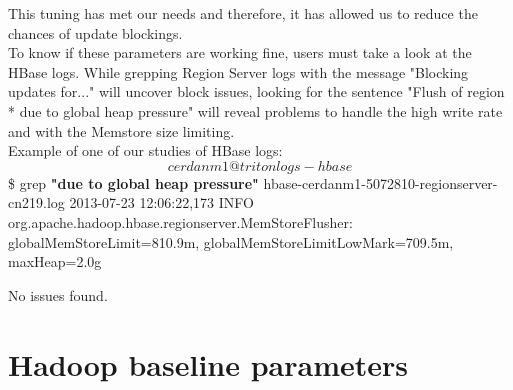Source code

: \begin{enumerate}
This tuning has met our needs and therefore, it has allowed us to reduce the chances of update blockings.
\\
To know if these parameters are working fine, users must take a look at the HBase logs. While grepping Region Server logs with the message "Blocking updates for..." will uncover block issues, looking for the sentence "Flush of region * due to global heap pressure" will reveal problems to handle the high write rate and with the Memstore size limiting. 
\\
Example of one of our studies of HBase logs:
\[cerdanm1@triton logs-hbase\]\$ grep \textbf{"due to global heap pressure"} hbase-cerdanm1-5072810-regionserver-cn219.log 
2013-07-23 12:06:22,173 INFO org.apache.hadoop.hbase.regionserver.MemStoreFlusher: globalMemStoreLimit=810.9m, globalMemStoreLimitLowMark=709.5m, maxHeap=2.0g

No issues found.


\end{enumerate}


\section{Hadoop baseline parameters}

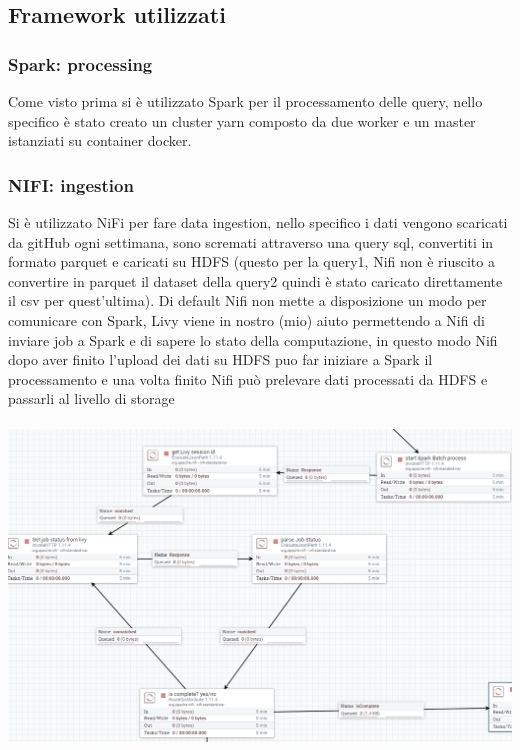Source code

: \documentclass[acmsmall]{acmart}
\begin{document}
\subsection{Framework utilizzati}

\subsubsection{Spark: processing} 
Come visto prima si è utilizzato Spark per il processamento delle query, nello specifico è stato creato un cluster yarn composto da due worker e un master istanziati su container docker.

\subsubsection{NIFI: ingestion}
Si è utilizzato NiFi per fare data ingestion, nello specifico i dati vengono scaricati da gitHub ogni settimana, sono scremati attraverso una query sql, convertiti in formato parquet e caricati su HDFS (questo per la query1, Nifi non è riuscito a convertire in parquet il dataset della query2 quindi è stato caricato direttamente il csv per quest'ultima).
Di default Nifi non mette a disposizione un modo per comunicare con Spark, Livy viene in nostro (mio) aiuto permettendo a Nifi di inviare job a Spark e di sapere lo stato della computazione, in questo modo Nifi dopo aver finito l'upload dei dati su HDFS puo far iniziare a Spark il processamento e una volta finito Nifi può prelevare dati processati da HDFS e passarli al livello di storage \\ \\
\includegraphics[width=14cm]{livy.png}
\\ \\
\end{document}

==

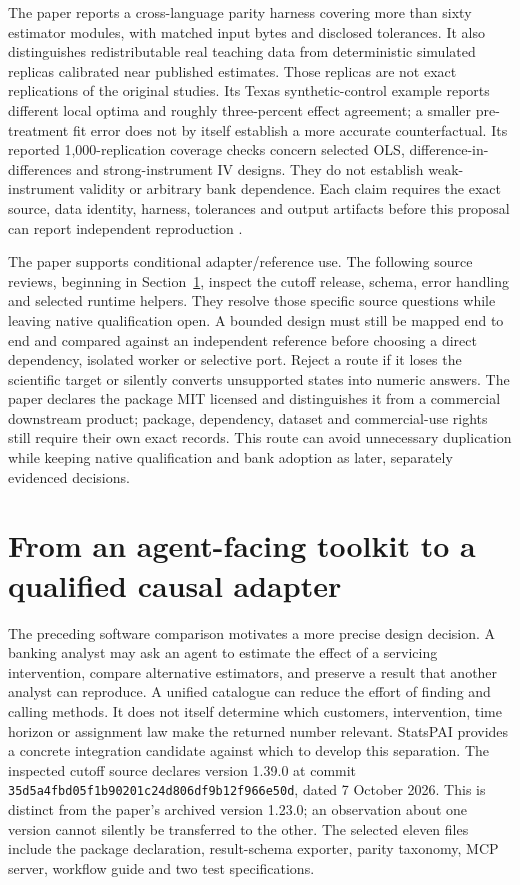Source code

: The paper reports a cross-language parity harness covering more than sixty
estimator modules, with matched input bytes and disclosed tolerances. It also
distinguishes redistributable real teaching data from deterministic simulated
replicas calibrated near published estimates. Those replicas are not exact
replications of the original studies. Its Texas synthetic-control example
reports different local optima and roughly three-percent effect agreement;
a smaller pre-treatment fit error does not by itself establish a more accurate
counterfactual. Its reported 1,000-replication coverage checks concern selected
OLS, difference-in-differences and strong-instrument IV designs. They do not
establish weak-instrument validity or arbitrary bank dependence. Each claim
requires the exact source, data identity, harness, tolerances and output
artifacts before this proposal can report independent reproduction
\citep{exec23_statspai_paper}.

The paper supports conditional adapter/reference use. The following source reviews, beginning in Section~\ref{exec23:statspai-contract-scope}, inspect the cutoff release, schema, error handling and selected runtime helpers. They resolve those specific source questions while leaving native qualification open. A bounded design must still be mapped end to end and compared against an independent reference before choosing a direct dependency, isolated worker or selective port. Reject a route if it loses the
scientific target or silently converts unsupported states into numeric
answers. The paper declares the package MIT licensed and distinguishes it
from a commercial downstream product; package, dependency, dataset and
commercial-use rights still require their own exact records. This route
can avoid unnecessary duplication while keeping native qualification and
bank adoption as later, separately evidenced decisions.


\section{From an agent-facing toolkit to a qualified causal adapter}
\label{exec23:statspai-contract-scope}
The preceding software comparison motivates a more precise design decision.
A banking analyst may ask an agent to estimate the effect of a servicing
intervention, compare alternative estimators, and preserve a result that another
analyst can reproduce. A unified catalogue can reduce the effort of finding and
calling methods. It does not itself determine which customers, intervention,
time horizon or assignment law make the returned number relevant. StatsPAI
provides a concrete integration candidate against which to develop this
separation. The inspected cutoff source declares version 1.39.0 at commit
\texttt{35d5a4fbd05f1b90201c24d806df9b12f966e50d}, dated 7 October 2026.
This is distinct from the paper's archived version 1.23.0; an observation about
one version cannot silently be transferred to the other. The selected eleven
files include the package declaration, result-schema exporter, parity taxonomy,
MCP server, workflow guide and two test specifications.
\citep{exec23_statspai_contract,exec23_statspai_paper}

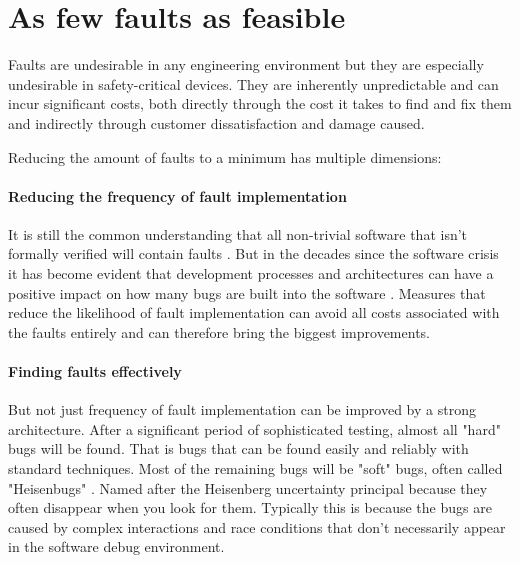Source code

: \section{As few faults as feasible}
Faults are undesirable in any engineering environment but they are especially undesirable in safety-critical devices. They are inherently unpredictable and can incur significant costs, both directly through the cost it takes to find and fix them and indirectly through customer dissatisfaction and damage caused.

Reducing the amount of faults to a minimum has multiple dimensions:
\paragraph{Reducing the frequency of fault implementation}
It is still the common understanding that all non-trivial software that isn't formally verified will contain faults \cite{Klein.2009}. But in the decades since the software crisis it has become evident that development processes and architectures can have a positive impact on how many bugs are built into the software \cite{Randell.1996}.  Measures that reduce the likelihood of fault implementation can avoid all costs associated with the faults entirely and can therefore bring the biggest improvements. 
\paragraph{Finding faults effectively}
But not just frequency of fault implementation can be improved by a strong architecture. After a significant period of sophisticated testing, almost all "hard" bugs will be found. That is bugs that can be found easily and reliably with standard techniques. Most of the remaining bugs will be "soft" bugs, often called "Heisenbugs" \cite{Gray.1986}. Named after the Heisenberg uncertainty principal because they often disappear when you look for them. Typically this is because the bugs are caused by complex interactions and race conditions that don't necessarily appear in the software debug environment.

*Exercise brief:* Copy the records above exactly, beginning at the line that contains "reports different local" and stopping after the line that contains "A banking analyst".

*Solution:*
reports different local optima and roughly three-percent effect agreement;
a smaller pre-treatment fit error does not by itself establish a more accurate
counterfactual. Its reported 1,000-replication coverage checks concern selected
OLS, difference-in-differences and strong-instrument IV designs. They do not
establish weak-instrument validity or arbitrary bank dependence. Each claim
requires the exact source, data identity, harness, tolerances and output
artifacts before this proposal can report independent reproduction
\citep{exec23_statspai_paper}.

The paper supports conditional adapter/reference use. The following source reviews, beginning in Section~\ref{exec23:statspai-contract-scope}, inspect the cutoff release, schema, error handling and selected runtime helpers. They resolve those specific source questions while leaving native qualification open. A bounded design must still be mapped end to end and compared against an independent reference before choosing a direct dependency, isolated worker or selective port. Reject a route if it loses the
scientific target or silently converts unsupported states into numeric
answers. The paper declares the package MIT licensed and distinguishes it
from a commercial downstream product; package, dependency, dataset and
commercial-use rights still require their own exact records. This route
can avoid unnecessary duplication while keeping native qualification and
bank adoption as later, separately evidenced decisions.


\section{From an agent-facing toolkit to a qualified causal adapter}
\label{exec23:statspai-contract-scope}
The preceding software comparison motivates a more precise design decision.
A banking analyst may ask an agent to estimate the effect of a servicing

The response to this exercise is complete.